The Voice's Yellow Journalism

| 11 Nov 2014 | 10:06

    But in such a charged atmosphere, the Mayor's accusers in the media should be careful of their own inflammatory rhetoric. A new low in simpleminded editorial grandstanding was reached last week by, not surprisingly, the Village Voice, in its front-page editorial. Ostensibly a call for the resignation of Howard Safir, it was a cynical excuse to milk some easy "outrage" from kneejerk readers, and an ugly exercise in yellow journalism.

    The untruths began in the first sentence: "With another black guy deposited in the gutter, courtesy of New York's spiraling blue-on-black crime rate..." The copy went on to call the NYPD "Glock crazy" and "a department packed with trigger-happy pistoleros," offer the canard that Giuliani "gets his jollies from a spot of racial unrest," and so on.

    NYPD officers have killed four unarmed black men in the last 13 months, and have used excessive force on others, like Abner Louima. These are clear facts, of concern to everyone from Amnesty International to the man in the street?everyone, it seems, but the Mayor and Commissioner Safir. But by what possible statistical analysis did the Voice come up with a "spiraling blue-on-black crime rate"? A few spectacular and troubling cases notwithstanding, all the statistics available indicate that police shootings, fatal and nonfatal, have decreased significantly in New York City in recent years, and that the rates here are far below those in other major cities, including L.A., Philadelphia, Miami and Atlanta. As the Daily News noted in a well-reasoned editorial this Sunday, "There were 41 fatal police shootings in 1990, compared with 11 last year. That's the lowest incidence since records have been kept." Even Amnesty International concedes as much. But it's easier for the Voice and others in the media, like Newsday pundit Ellis Henican, to move copies by pandering to dangerous racial hysteria.

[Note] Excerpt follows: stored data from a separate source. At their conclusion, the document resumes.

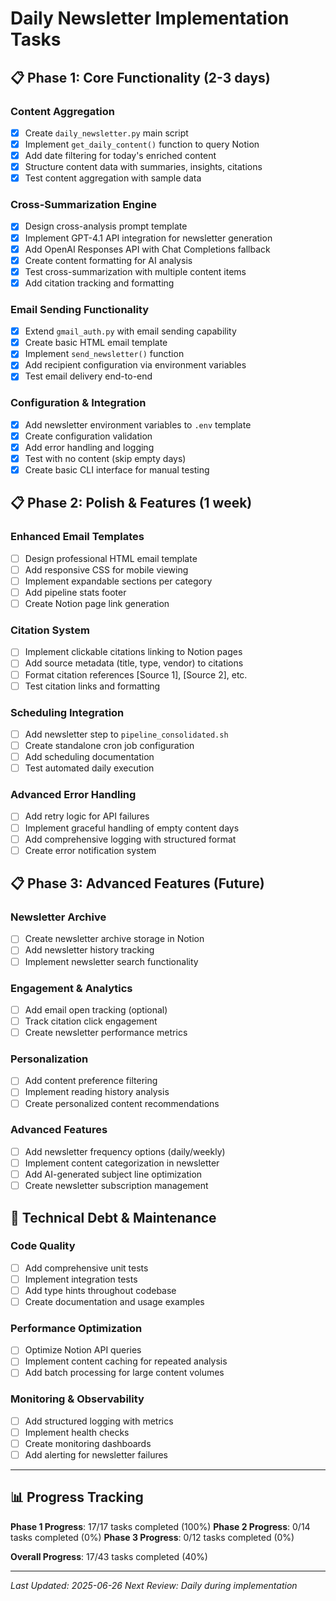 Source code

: # Daily Newsletter Implementation Tasks

## 📋 Phase 1: Core Functionality (2-3 days)

### Content Aggregation
- [x] Create `daily_newsletter.py` main script
- [x] Implement `get_daily_content()` function to query Notion
- [x] Add date filtering for today's enriched content
- [x] Structure content data with summaries, insights, citations
- [x] Test content aggregation with sample data

### Cross-Summarization Engine  
- [x] Design cross-analysis prompt template
- [x] Implement GPT-4.1 API integration for newsletter generation
- [x] Add OpenAI Responses API with Chat Completions fallback
- [x] Create content formatting for AI analysis
- [x] Test cross-summarization with multiple content items
- [x] Add citation tracking and formatting

### Email Sending Functionality
- [x] Extend `gmail_auth.py` with email sending capability
- [x] Create basic HTML email template
- [x] Implement `send_newsletter()` function
- [x] Add recipient configuration via environment variables
- [x] Test email delivery end-to-end

### Configuration & Integration
- [x] Add newsletter environment variables to `.env` template
- [x] Create configuration validation
- [x] Add error handling and logging
- [x] Test with no content (skip empty days)
- [x] Create basic CLI interface for manual testing

## 📋 Phase 2: Polish & Features (1 week)

### Enhanced Email Templates
- [ ] Design professional HTML email template
- [ ] Add responsive CSS for mobile viewing
- [ ] Implement expandable sections per category
- [ ] Add pipeline stats footer
- [ ] Create Notion page link generation

### Citation System
- [ ] Implement clickable citations linking to Notion pages
- [ ] Add source metadata (title, type, vendor) to citations
- [ ] Format citation references [Source 1], [Source 2], etc.
- [ ] Test citation links and formatting

### Scheduling Integration
- [ ] Add newsletter step to `pipeline_consolidated.sh`
- [ ] Create standalone cron job configuration
- [ ] Add scheduling documentation
- [ ] Test automated daily execution

### Advanced Error Handling
- [ ] Add retry logic for API failures
- [ ] Implement graceful handling of empty content days
- [ ] Add comprehensive logging with structured format
- [ ] Create error notification system

## 📋 Phase 3: Advanced Features (Future)

### Newsletter Archive
- [ ] Create newsletter archive storage in Notion
- [ ] Add newsletter history tracking
- [ ] Implement newsletter search functionality

### Engagement & Analytics
- [ ] Add email open tracking (optional)
- [ ] Track citation click engagement
- [ ] Create newsletter performance metrics

### Personalization
- [ ] Add content preference filtering
- [ ] Implement reading history analysis
- [ ] Create personalized content recommendations

### Advanced Features
- [ ] Add newsletter frequency options (daily/weekly)
- [ ] Implement content categorization in newsletter
- [ ] Add AI-generated subject line optimization
- [ ] Create newsletter subscription management

## 🔧 Technical Debt & Maintenance

### Code Quality
- [ ] Add comprehensive unit tests
- [ ] Implement integration tests
- [ ] Add type hints throughout codebase
- [ ] Create documentation and usage examples

### Performance Optimization
- [ ] Optimize Notion API queries
- [ ] Implement content caching for repeated analysis
- [ ] Add batch processing for large content volumes

### Monitoring & Observability
- [ ] Add structured logging with metrics
- [ ] Implement health checks
- [ ] Create monitoring dashboards
- [ ] Add alerting for newsletter failures

---

## 📊 Progress Tracking

**Phase 1 Progress**: 17/17 tasks completed (100%)
**Phase 2 Progress**: 0/14 tasks completed (0%)
**Phase 3 Progress**: 0/12 tasks completed (0%)

**Overall Progress**: 17/43 tasks completed (40%)

---

*Last Updated: 2025-06-26*
*Next Review: Daily during implementation*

    "Blue-on-black crime" is a misleading image in other ways. The crucial problem in the Dorismond killing, as in many cases of cops tangling with citizens in questionable circumstances, is precisely that Officer Vasquez and his colleagues were not in blue; had they been identifiable as police officers, the confrontation wouldn't have occurred as it did. The case screams for a serious review of the department's undercover policies.

    It's also interesting that Officer Vasquez was not mentioned by name in that Voice editorial, for the obvious reason that it's the wrong kind of name: a cop with a Latino name?a person "of color," the Voice would say under any other circumstances?ruins the traditional picture of racist white cops murdering innocent black citizens. Easier to ignore the Latino cop who did the shooting and shift your focus to his painfully white bosses. Ah, that's it. Back on familiar high ground.